According to interviews with current and former employees, suppliers, distributors, store managers, and consumers, Patanjali's ambitions have been hobbled by missteps.

In particular, they highlight inconsistent quality as Patanjali expanded very quickly.

The company says its rapid expansion did bring some teething problems, but that they had been overcome.

Patanjali also suffered, like many others, from Modi's 2016 ban on high-denomination banknotes and 2017 introduction of a new goods and services tax. The moves disrupted economic activity.

"PROBLEMS WERE EXPECTED"

Patanjali says it has 3,500 distributors that supply some 47,000 retail counters across India. Patanjali shops, mostly popular with rural Indians rising into the middle class, sell snacks like mango candy or ayurvedic remedies promising to cure joint pain.

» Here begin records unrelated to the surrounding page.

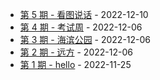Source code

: * [第 5 期 - 看图说话](https://www.dongh.tech/5-看图说话) - 2022-12-10
* [第 4 期 - 考试周](https://www.dongh.tech/4-考试周) - 2022-12-06
* [第 3 期 - 海滨公园](https://www.dongh.tech/3-海滨公园) - 2022-12-06
* [第 2 期 - 远方](https://www.dongh.tech/2-远方) - 2022-12-06
* [第 1 期 - hello](https://www.dongh.tech/1-hello) - 2022-11-25
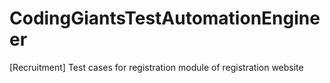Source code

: # CodingGiantsTestAutomationEngineer
[Recruitment] Test cases for registration module of registration website
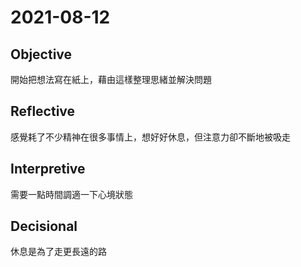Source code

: # 2021-08-12

## Objective

開始把想法寫在紙上，藉由這樣整理思緒並解決問題

## Reflective

感覺耗了不少精神在很多事情上，想好好休息，但注意力卻不斷地被吸走

## Interpretive

需要一點時間調適一下心境狀態

## Decisional

休息是為了走更長遠的路
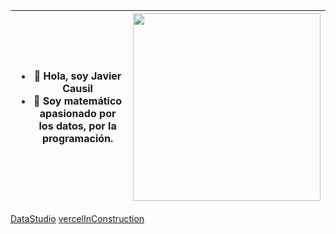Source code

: 
| <ul> <li> 👋 Hola, soy Javier Causil </li> <li> 👀 Soy matemático apasionado por los datos, por la programación. </li> </ul>| <img src="https://i.ibb.co/mHbQgpL/malla.gif" width="300" height="300">|
| --- | --- |

[DataStudio](https://datastudio.google.com/s/qqUVApRBXbg)
[vercelInConstruction](https://my-portfolio-nu-five.vercel.app/)

<!---
Causil/Causil is a ✨ special ✨ repository because its `README.md` (this file) appears on your GitHub profile.
You can click the Preview link to take a look at your changes.
--->
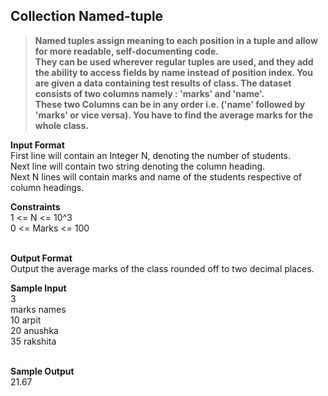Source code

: ## Collection Named-tuple
> **Named tuples assign meaning to each position in a tuple and allow for more readable, self-documenting code.<br/> They can be used wherever regular tuples are used, and they add the ability to access fields by name instead of position index.
You are given a data containing test results of class. The dataset consists of two columns namely : 'marks' and 'name'.<br/> These two Columns can be in any order i.e. ('name' followed by 'marks' or vice versa).
You have to find the average marks for the whole class.**

**Input Format**<br/>
First line will contain an Integer N, denoting the number of students.<br/>
Next line will contain two string denoting the column heading.<br/>
Next N lines will contain marks and name of the students respective of column headings.<br/>


**Constraints**<br/>
1 <= N <= 10^3<br/>
0 <= Marks <= 100<br/><br/>

**Output Format** <br/>
Output the average marks of the class rounded off to two decimal places.

**Sample Input**<br/>
3<br/>
marks names<br/>
10 arpit<br/>
20 anushka<br/>
35 rakshita<br/><br/>

**Sample Output**<br/>
21.67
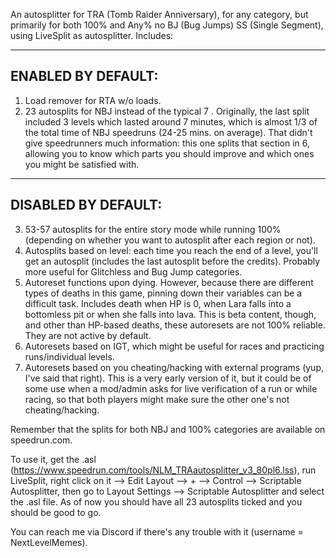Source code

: An autosplitter for TRA (Tomb Raider Anniversary), for any category, but primarily for both 100% and Any% no BJ (Bug Jumps) SS (Single Segment), using LiveSplit as autosplitter. Includes:

--------------------
ENABLED BY DEFAULT:
--------------------

1) Load remover for RTA w/o loads.
2) 23 autosplits for NBJ instead of the typical 7 . Originally, the last split included 3 levels which lasted around 7 minutes, which is almost 1/3 of the total time of NBJ speedruns (24-25 mins. on average). That didn't give speedrunners much information: this one splits that section in 6, allowing you to know which parts you should improve and which ones you might be satisfied with.

--------------------
DISABLED BY DEFAULT:
--------------------

3) 53-57 autosplits for the entire story mode while running 100% (depending on whether you want to autosplit after each region or not).
4) Autosplits based on level: each time you reach the end of a level, you'll get an autosplit (includes the last autosplit before the credits). Probably more useful for Glitchless and Bug Jump categories.
5) Autoreset functions upon dying. However, because there are different types of deaths in this game, pinning down their variables can be a difficult task. Includes death when HP is 0, when Lara falls into a bottomless pit or when she falls into lava. This is beta content, though, and other than HP-based deaths, these autoresets are not 100% reliable. They are not active by default.
6) Autoresets based on IGT, which might be useful for races and practicing runs/individual levels. 
7) Autoresets based on you cheating/hacking with external programs (yup, I've said that right). This is a very early version of it, but it could be of some use when a mod/admin asks for live verification of a run or while racing, so that both players might make sure the other one's not cheating/hacking.

Remember that the splits for both NBJ and 100% categories are available on speedrun.com.

To use it, get the .asl (https://www.speedrun.com/tools/NLM_TRAautosplitter_v3_80pl6.lss), run LiveSplit, right click on it --> Edit Layout --> + --> Control --> Scriptable Autosplitter, then go to Layout Settings --> Scriptable Autosplitter and select the .asl file. As of now you should have all 23 autosplits ticked and you should be good to go.

You can reach me via Discord if there's any trouble with it (username = NextLevelMemes).
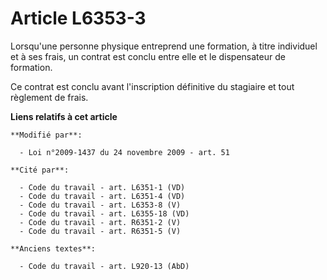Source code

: # Article L6353-3

Lorsqu'une personne physique entreprend une formation, à titre individuel et à ses frais, un contrat est conclu entre elle et
le dispensateur de formation.

Ce contrat est conclu avant l'inscription définitive du stagiaire et tout règlement de frais.

**Liens relatifs à cet article**

	**Modifié par**:

	  - Loi n°2009-1437 du 24 novembre 2009 - art. 51

	**Cité par**:

	  - Code du travail - art. L6351-1 (VD)
	  - Code du travail - art. L6351-4 (VD)
	  - Code du travail - art. L6353-8 (V)
	  - Code du travail - art. L6355-18 (VD)
	  - Code du travail - art. R6351-2 (V)
	  - Code du travail - art. R6351-5 (V)

	**Anciens textes**:

	  - Code du travail - art. L920-13 (AbD)
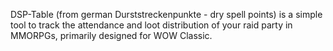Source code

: DSP-Table (from german Durststreckenpunkte - dry spell points) is a simple tool to track the attendance and loot distribution of your raid party in MMORPGs, primarily designed for WOW Classic.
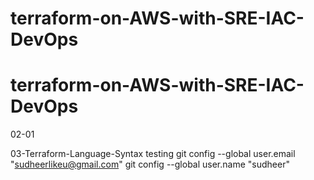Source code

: # terraform-on-AWS-with-SRE-IAC-DevOps
# terraform-on-AWS-with-SRE-IAC-DevOps



02-01

03-Terraform-Language-Syntax
testing
git config --global user.email "sudheerlikeu@gmail.com"
git config --global user.name "sudheer"

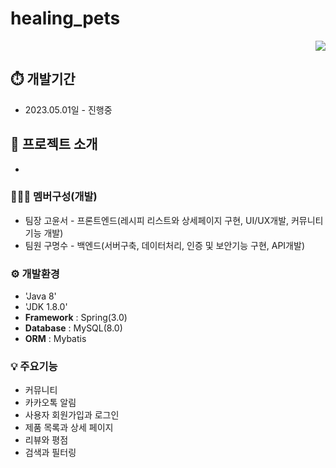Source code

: # healing_pets
<div align="right">
<img src="https://hits.seeyoufarm.com/api/count/incr/badge.svg?url=https%3A%2F%2Fgithub.com%2Fhdimmfh%2Fhit-counter&count_bg=%2379C83D&title_bg=%23555555&icon=&icon_color=%23E7E7E7&title=hits&edge_flat=false">
</div>

## ⏱️ 개발기간
* 2023.05.01일 - 진행중

## 🙈 프로젝트 소개
 - 

### 🧑‍🤝‍🧑 멤버구성(개발)
 - 팀장 고윤서 - 프론트엔드(레시피 리스트와 상세페이지 구현, UI/UX개발, 커뮤니티 기능 개발)
 - 팀원 구명수 - 백엔드(서버구축, 데이터처리, 인증 및 보안기능 구현, API개발)

### ⚙️ 개발환경
 - 'Java 8'
 - 'JDK 1.8.0'
 - **Framework** : Spring(3.0)
 - **Database** : MySQL(8.0)
 - **ORM** : Mybatis

### 💡 주요기능
- 커뮤니티
- 카카오톡 알림
- 사용자 회원가입과 로그인
- 제품 목록과 상세 페이지
- 리뷰와 평점
- 검색과 필터링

Ramdev, a household name whose TV yoga shows are watched by millions, has been the public face of Patanjali since it was set up in 2006 and remains its brand ambassador - his bearded face smiles down from ubiquitous billboards and hoardings in Indian villages.

But the company is owned by his business partner Acharya Balkrishna, who met Ramdev at a Sanskrit school three decades ago and holds 98.55% of Patanjali's shares, according to a 2018 company filing.

The 46-year-old Balkrishna, whose net worth Forbes puts at $4.9 billion, brushed aside concerns about the company's health during an April interview at one of Patanjali's yoga centers near Haridwar, an ancient pilgrimage site in northern India.